Caída de cabello estacional

Cuando notamos que el cabello empieza a caerse más de lo normal en determinadas épocas del año. O cuando se vuelve extremadamente delgado, al punto quebrarse con más facilidad durante los meses de septiembre, octubre o noviembre. Estamos ante un caso de caída de cabello estacional. Esto significa que, el ciclo de crecimiento del pelo se prolonga por más tiempo del que debería en la fase telógena. Un estadio completamente natural por el que atraviesa la cabellera de cualquier persona y en la que el tallo del pelo se suelta y se cae.

Sin embargo, cuando el periodo de inactividad o de reposo del folículo piloso se extiende por unos meses. Para luego retornar a la fase anágena y dar inicio a la emergencia de nuevo cabello. Se corre el riesgo de lucir una melena más apagada y menos voluminosa. Aunque, por lo general, dicho estadio suele ser completamente transitorio y reversible. Además, es preciso acotar que se trata de un fenómeno que afecta con mayor frecuencia a las mujeres. Sobre todo, épocas de otoño.

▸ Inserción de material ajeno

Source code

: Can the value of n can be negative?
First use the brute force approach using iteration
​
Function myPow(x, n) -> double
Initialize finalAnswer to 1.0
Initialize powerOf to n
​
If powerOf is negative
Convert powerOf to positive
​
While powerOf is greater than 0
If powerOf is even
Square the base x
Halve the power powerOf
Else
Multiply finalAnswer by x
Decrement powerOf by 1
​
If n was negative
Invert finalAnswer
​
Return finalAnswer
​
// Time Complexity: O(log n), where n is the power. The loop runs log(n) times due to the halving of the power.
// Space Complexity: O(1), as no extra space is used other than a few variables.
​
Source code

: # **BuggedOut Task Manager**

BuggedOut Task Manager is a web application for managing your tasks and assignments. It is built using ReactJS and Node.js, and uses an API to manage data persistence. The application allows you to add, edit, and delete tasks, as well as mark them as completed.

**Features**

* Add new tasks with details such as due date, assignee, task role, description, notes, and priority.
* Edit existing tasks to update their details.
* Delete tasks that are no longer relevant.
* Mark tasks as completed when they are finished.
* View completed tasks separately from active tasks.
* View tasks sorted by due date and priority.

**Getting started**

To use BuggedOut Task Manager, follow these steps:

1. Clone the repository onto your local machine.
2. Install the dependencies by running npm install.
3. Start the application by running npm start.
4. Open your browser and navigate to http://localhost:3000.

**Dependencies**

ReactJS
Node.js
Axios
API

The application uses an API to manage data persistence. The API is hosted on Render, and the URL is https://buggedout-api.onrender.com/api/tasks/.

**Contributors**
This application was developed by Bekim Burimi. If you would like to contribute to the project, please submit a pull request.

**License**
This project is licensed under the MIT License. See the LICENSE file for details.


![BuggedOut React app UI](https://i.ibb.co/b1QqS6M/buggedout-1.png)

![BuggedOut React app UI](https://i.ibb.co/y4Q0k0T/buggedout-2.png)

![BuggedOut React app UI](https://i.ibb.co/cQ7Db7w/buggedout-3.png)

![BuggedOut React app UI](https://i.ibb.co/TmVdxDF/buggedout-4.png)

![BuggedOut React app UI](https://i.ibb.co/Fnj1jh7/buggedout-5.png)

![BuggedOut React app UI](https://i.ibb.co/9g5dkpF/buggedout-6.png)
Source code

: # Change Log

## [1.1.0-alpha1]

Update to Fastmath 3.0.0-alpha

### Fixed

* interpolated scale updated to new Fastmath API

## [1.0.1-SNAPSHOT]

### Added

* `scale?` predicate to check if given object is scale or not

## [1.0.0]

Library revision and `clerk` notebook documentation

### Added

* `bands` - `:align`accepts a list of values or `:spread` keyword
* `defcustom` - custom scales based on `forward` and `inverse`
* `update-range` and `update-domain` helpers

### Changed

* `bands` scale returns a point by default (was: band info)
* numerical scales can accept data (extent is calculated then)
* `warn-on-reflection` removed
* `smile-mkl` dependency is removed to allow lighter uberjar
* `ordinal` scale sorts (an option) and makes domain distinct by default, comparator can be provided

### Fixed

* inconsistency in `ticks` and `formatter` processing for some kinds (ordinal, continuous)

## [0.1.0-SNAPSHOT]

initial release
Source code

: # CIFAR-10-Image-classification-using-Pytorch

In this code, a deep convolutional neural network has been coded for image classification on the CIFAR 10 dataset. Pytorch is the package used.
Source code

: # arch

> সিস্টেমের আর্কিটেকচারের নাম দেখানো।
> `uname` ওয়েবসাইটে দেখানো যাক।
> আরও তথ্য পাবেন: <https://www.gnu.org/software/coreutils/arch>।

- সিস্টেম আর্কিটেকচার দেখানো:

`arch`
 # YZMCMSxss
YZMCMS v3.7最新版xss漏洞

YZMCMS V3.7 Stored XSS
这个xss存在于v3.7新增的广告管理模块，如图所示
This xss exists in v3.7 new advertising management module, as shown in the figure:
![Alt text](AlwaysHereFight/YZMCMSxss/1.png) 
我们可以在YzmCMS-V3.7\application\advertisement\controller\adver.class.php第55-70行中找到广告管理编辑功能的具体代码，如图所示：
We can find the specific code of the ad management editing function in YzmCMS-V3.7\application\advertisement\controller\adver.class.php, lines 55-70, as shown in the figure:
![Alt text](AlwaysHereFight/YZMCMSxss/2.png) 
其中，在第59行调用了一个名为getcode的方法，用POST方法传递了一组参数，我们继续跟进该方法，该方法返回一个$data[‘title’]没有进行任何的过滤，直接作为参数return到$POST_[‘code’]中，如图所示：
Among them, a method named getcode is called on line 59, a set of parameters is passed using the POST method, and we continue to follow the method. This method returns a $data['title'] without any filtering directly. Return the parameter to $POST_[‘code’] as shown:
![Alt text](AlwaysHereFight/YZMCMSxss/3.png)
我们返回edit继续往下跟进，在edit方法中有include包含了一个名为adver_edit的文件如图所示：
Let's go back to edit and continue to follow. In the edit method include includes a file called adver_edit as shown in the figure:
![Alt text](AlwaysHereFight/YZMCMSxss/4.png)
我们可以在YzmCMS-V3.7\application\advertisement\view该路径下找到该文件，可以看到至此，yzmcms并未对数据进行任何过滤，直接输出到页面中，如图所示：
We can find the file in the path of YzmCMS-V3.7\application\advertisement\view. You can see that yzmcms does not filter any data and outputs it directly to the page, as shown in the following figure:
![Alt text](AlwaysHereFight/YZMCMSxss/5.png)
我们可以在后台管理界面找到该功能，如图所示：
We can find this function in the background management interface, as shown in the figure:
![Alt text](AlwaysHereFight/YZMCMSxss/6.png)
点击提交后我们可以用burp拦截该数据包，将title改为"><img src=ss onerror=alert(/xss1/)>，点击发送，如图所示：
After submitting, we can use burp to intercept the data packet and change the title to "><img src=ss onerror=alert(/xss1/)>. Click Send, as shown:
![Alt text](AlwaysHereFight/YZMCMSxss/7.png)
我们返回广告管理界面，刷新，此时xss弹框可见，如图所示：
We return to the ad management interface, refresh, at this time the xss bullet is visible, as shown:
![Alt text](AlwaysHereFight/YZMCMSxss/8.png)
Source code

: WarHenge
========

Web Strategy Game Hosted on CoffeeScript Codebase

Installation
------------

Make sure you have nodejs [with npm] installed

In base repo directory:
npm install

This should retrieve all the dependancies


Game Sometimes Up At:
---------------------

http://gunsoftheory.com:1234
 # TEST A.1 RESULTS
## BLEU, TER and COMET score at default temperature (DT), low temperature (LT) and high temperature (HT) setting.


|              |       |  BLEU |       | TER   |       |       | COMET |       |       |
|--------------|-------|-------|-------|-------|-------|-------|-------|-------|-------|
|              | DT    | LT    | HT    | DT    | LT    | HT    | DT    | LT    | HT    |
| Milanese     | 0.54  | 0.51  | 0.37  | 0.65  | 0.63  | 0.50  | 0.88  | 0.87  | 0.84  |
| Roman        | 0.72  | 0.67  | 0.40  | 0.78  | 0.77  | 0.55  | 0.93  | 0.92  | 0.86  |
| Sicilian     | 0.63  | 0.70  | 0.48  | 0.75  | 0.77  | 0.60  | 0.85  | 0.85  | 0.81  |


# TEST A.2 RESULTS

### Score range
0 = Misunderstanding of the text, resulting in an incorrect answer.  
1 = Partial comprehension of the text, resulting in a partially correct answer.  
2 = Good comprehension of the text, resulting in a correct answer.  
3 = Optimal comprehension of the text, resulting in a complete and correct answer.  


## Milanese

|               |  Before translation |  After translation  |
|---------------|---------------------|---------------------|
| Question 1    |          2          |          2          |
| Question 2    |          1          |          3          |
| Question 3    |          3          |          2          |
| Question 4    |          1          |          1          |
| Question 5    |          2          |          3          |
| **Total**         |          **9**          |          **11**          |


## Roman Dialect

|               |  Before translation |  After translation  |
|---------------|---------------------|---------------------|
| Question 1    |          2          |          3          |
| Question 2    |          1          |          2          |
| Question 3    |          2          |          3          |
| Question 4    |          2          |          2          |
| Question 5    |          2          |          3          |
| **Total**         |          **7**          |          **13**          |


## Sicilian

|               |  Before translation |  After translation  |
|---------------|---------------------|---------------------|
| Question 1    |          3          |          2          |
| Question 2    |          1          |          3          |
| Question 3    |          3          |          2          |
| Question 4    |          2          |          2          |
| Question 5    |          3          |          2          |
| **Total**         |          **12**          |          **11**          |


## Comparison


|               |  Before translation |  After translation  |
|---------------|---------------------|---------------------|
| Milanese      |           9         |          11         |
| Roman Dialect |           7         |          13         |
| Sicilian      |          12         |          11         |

No obstante, eso no quiere decir que los hombres estén exentos de enfrentar este problema. De hecho y pese a ser más inusual. La caída de cabello estacional que impacta al género masculino, por lo general, se manifiesta con la entrada de la primavera. Es decir que tiene lugar entre los meses de abril y mayo. Al menos en lo que respecta al calendario español. Pero, lo positivo en ambos casos este que, se trata de una pérdida de densidad capilar que tiene solución. Y que rara vez se deriva de agentes externos.

¿Por qué ocurre?

Caída de cabello estacional

Ante las múltiples interrogantes e inquietudes que surgen en relación a este tema y tomando en cuenta los procesos biológicos. Diversos investigadores explican que este tipo de efluvio forma parte de la adaptación evolutiva natural de todos los mamíferos con pelo. Entre los que también se encuentran los seres humanos. Por ello, sostienen que, al igual que los animales, dentro de la adaptación del hombre a la temperatura y a los cambios ambientales. Se suscita la renovación del pelo.

Así pues, vemos que la caída de cabello estacional suele acentuarse en primavera. Para posteriormente reanudarse nuevamente hasta mediados o finales de otoño. Dando paso a la fase crecimiento en diciembre y a lo largo de todo el invierno. Un ciclo de recambio que hace posible que en verano tengamos suficiente cabello para proteger el cuero cabelludo de los rayos del sol.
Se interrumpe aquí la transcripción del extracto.